◆ WHAT YOU WILL DO ◆
Could you copy every record below exactly, leaving out the pictures?

** EXERCISE MATERIAL follows **

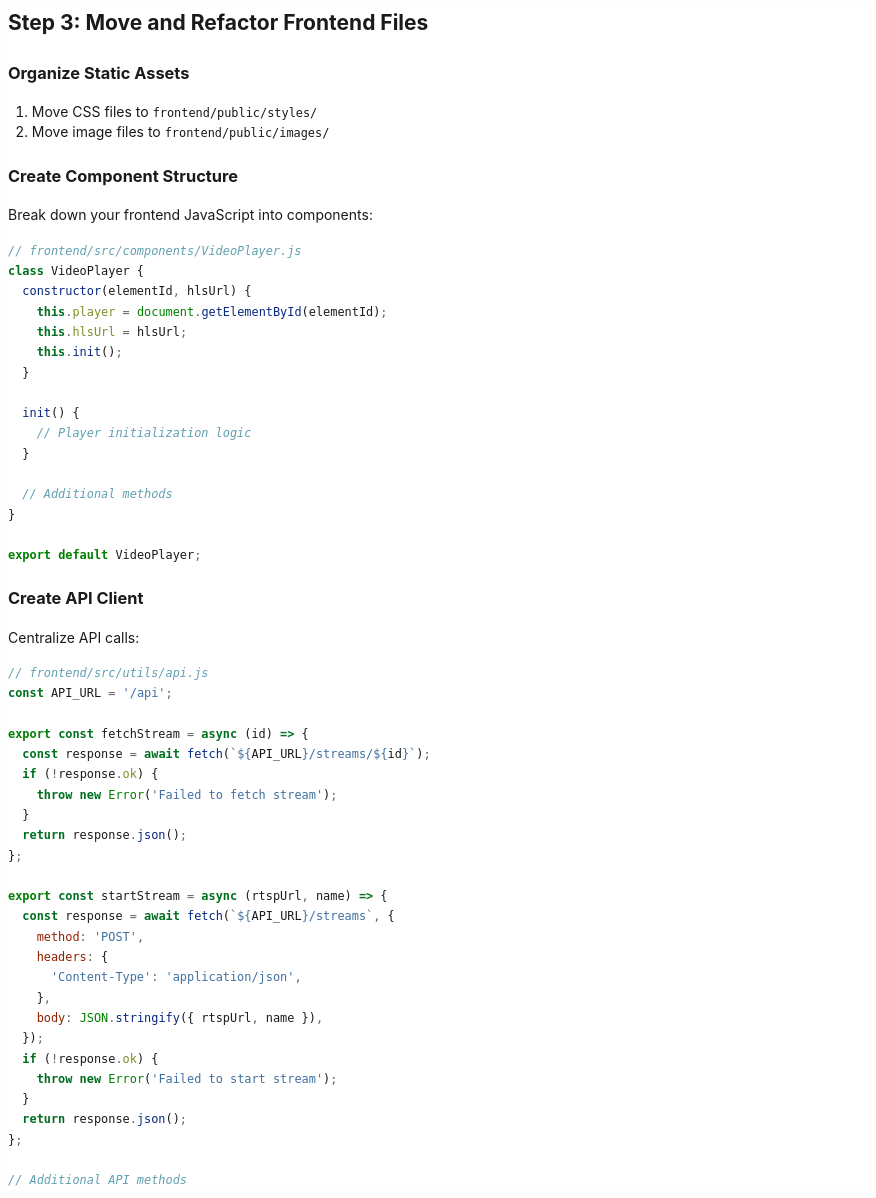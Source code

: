## Step 3: Move and Refactor Frontend Files

### Organize Static Assets
1. Move CSS files to `frontend/public/styles/`
2. Move image files to `frontend/public/images/`

### Create Component Structure
Break down your frontend JavaScript into components:

```javascript
// frontend/src/components/VideoPlayer.js
class VideoPlayer {
  constructor(elementId, hlsUrl) {
    this.player = document.getElementById(elementId);
    this.hlsUrl = hlsUrl;
    this.init();
  }
  
  init() {
    // Player initialization logic
  }
  
  // Additional methods
}

export default VideoPlayer;
```

### Create API Client
Centralize API calls:

```javascript
// frontend/src/utils/api.js
const API_URL = '/api';

export const fetchStream = async (id) => {
  const response = await fetch(`${API_URL}/streams/${id}`);
  if (!response.ok) {
    throw new Error('Failed to fetch stream');
  }
  return response.json();
};

export const startStream = async (rtspUrl, name) => {
  const response = await fetch(`${API_URL}/streams`, {
    method: 'POST',
    headers: {
      'Content-Type': 'application/json',
    },
    body: JSON.stringify({ rtspUrl, name }),
  });
  if (!response.ok) {
    throw new Error('Failed to start stream');
  }
  return response.json();
};

// Additional API methods
```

** End of EXERCISE MATERIAL **

◆ TASK RESULT ◆
Source code

:## Step 3: Move and Refactor Frontend Files

### Organize Static Assets
1. Move CSS files to `frontend/public/styles/`
2. Move image files to `frontend/public/images/`

### Create Component Structure
Break down your frontend JavaScript into components:

```javascript
// frontend/src/components/VideoPlayer.js
class VideoPlayer {
  constructor(elementId, hlsUrl) {
    this.player = document.getElementById(elementId);
    this.hlsUrl = hlsUrl;
    this.init();
  }
  
  init() {
    // Player initialization logic
  }
  
  // Additional methods
}

export default VideoPlayer;
```

### Create API Client
Centralize API calls:

```javascript
// frontend/src/utils/api.js
const API_URL = '/api';

export const fetchStream = async (id) => {
  const response = await fetch(`${API_URL}/streams/${id}`);
  if (!response.ok) {
    throw new Error('Failed to fetch stream');
  }
  return response.json();
};

export const startStream = async (rtspUrl, name) => {
  const response = await fetch(`${API_URL}/streams`, {
    method: 'POST',
    headers: {
      'Content-Type': 'application/json',
    },
    body: JSON.stringify({ rtspUrl, name }),
  });
  if (!response.ok) {
    throw new Error('Failed to start stream');
  }
  return response.json();
};

// Additional API methods
```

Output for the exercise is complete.